Sticky regarda dehors, maussade. Un entassement de maisons blanches émergea des ténèbres ; les murs blancs reflétaient comme de la laque la lumière des phares. Un ivrogne solitaire détala pour dégager la route au premier coup de klaxon. Une place de marché déserte ; des toits en tôle ondulée, des mâts sans drapeaux, une statue coloniale, des bouts de panier en osier piétinés. Quatre chèvres attachées – éclat rouge des yeux dans le faisceau des projecteurs, comme une vision de cauchemar. « Rien de tout cela ne prouve quoi que ce soit contre la Banque de Singapour », observa Laura.

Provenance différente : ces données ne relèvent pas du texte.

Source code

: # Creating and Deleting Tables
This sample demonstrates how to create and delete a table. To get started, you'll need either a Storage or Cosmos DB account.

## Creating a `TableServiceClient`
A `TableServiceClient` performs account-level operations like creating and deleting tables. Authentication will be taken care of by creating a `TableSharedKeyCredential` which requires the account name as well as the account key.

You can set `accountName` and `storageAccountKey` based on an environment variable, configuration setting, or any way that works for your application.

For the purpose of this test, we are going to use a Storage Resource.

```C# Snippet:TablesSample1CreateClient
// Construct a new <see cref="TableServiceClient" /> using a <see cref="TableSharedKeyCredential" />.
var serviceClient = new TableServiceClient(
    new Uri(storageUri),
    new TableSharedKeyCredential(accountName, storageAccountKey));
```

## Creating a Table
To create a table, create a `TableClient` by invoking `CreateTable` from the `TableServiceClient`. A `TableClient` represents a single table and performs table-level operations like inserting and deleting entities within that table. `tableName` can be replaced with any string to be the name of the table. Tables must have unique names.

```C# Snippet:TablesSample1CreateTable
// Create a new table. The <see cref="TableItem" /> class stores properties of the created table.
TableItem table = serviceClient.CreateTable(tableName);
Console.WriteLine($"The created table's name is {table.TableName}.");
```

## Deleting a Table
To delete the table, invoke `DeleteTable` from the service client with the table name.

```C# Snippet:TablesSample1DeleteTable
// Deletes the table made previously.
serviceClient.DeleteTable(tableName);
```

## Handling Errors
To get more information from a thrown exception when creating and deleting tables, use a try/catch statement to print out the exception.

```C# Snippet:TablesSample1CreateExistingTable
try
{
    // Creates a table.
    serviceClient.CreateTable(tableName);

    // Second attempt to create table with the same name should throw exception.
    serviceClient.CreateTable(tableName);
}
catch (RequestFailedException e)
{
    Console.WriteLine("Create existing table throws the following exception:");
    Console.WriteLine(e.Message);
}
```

Sticky était ennuyé ; il en oublia son accent. « Quelle preuve ? Vous croyez peut-être qu’on compte les poursuivre en justice ? C’est d’une guerre qu’il s’agit ! » Un temps d’arrêt. « Trop drôle, des Yankees qui demandent des preuves, aujourd’hui ! Quelqu’un fait sauter votre vaisseau de guerre, le Maine, vu ? Et deux mois après, ce tordu d’oncle Sam envahit Cuba. Sans la moindre preuve.

— Eh bien, ça tendrait à vous prouver qu’on a appris la leçon, dit doucement David. L’invasion de Cuba, ça a été un flop retentissant. La baie des Porcs… pardon, la baie des Cochons. Une sacrée humiliation pour l’empire yankee. »

Sticky le considéra avec un mépris stupéfait : « J’te cause de 1898, mac ! »

Ébahissement de David : « 1898 ? Mais c’est l’âge de pierre !

— Nous, on a pas oublié. » Sticky jeta un œil dehors. « Z’êtes dans la capitale, à présent. Saint George. »

Des immeubles d’habitation à étages, là encore avec cet étrange éclat de laque immaculée. De vagues taches de verdure s’accrochaient à flanc de coteau, maigres palmiers à la silhouette déchiquetée, pareils à des têtes de rastas couvertes de nattes. Des antennes de télé, paraboles ou râteaux squelettiques, encombraient les toitures. D’autres paraboles, hors d’usage, regardaient le ciel, posées sur les pelouses piétinées – des piscines pour les oiseaux ? se demanda Laura. « Ce sont les chantiers gouvernementaux, expliqua Sticky. Des logements publics. » Son doigt indiqua la pente, à l’opposé du port. « Là, sur la colline, c’est Fort George – le premier ministre habite là-haut. »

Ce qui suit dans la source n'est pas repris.